The Pacific Northwest Division of Family Practice is also leading a 12-month pilot CHANGE adult program as well as the CHANGE BC Juniors program thanks in part to financial contributions from Metabolic Syndrome Canada, University of BC’s Kinesiology department, fourth year kinesiology students and donated funds from local family physicians. Instilling lifelong health literacy in youth who may be at risk with a sedentary lifestyle is important to CHANGE. Learning about healthy living with a dual focus on physical activity and nutrition at a young age can inspire competency and participation in life, broaden one’s experience with the environment, and diversify interactions with the world and others.
However, adapting to healthier habits is no small task. It not only requires individual effort, but also the support of family, schools and community. To support youth in changing their ways physical literacy programs are also happening from 2:30-4:30 on Tuesdays at the Old Massett Community Hall.

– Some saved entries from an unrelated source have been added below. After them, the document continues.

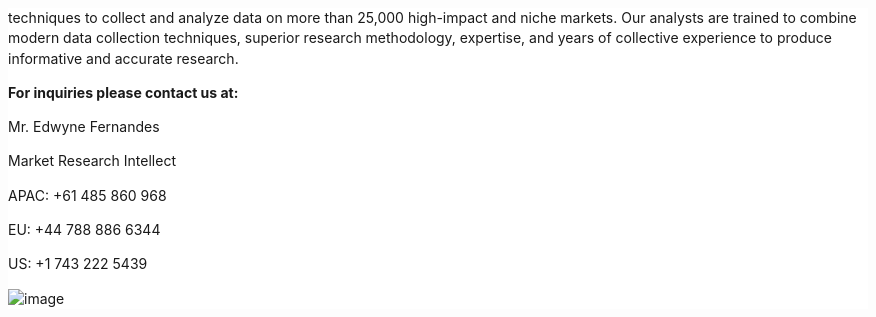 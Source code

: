 techniques to collect and analyze data on more than 25,000 high-impact and niche markets. Our analysts are trained to combine modern data collection techniques, superior research methodology, expertise, and years of collective experience to produce informative and accurate research.</span></p><p><strong>For inquiries please contact us at:</strong></p><p>Mr. Edwyne Fernandes</p><p>Market Research Intellect</p><p>APAC: +61 485 860 968</p><p>EU: +44 788 886 6344</p><p>US: +1 743 222 5439</p>
![image](https://github.com/user-attachments/assets/73a2dda5-1e62-48a8-a107-c2d72bbee010)

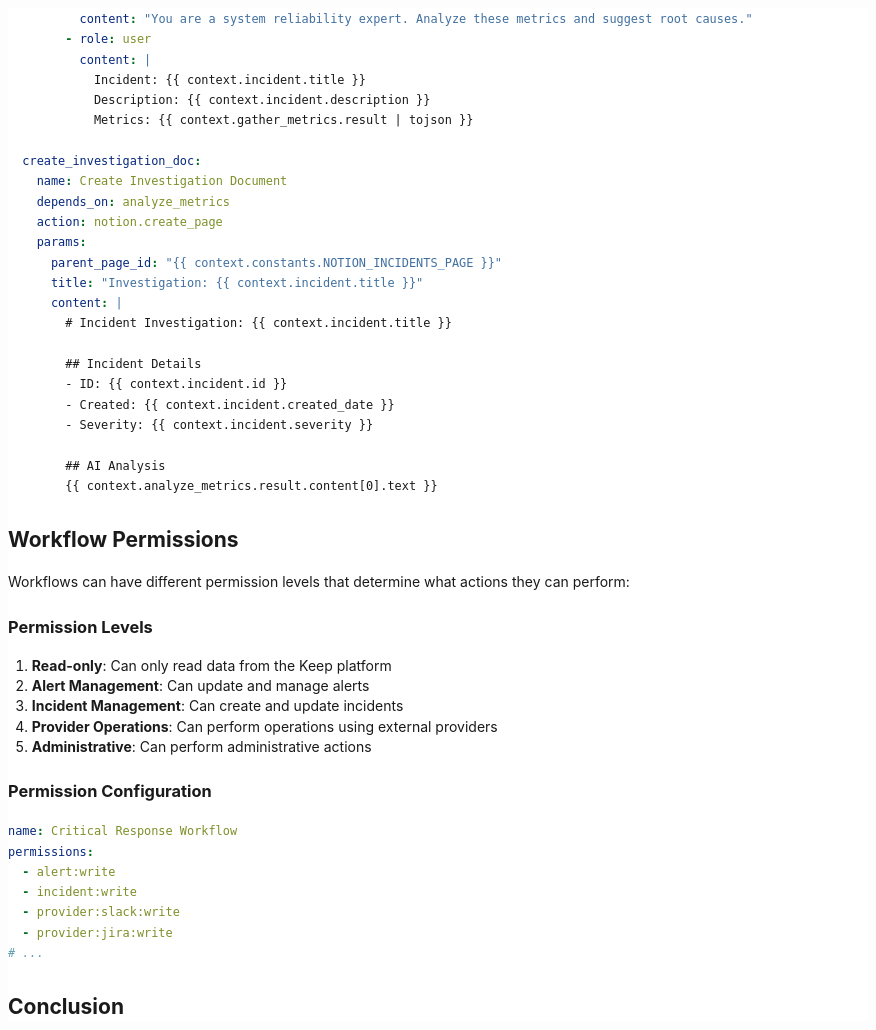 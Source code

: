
 ```yaml
          content: "You are a system reliability expert. Analyze these metrics and suggest root causes."
        - role: user
          content: |
            Incident: {{ context.incident.title }}
            Description: {{ context.incident.description }}
            Metrics: {{ context.gather_metrics.result | tojson }}
  
  create_investigation_doc:
    name: Create Investigation Document
    depends_on: analyze_metrics
    action: notion.create_page
    params:
      parent_page_id: "{{ context.constants.NOTION_INCIDENTS_PAGE }}"
      title: "Investigation: {{ context.incident.title }}"
      content: |
        # Incident Investigation: {{ context.incident.title }}
        
        ## Incident Details
        - ID: {{ context.incident.id }}
        - Created: {{ context.incident.created_date }}
        - Severity: {{ context.incident.severity }}
        
        ## AI Analysis
        {{ context.analyze_metrics.result.content[0].text }}
```

## Workflow Permissions

Workflows can have different permission levels that determine what actions they can perform:

### Permission Levels

1. **Read-only**: Can only read data from the Keep platform
2. **Alert Management**: Can update and manage alerts
3. **Incident Management**: Can create and update incidents
4. **Provider Operations**: Can perform operations using external providers
5. **Administrative**: Can perform administrative actions

### Permission Configuration

```yaml
name: Critical Response Workflow
permissions:
  - alert:write
  - incident:write
  - provider:slack:write
  - provider:jira:write
# ...
```

## Conclusion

Through organized play, both indoors and out, these sessions allow youth to develop skills such as hopping, throwing and running at their own pace. Increased physical literacy can lead to increased competency and self-confidence and diversify interactions with the environment and others and healthy snacks are provided.
‘“I Love to Eat” Youth Cooking’ is a program being held from 12:00 -2:00 on Thursdays at the Old Massett Youth Centre. This weekly cooking and gathering focuses on developing practical cooking skills including chopping, peeling, grating and more. Ingredients used are both land-based and grocery-bought. The sessions aim to provide youth with the experience of preparing a balanced meal in a home kitchen and teach them about healthy relationships with food and their bodies.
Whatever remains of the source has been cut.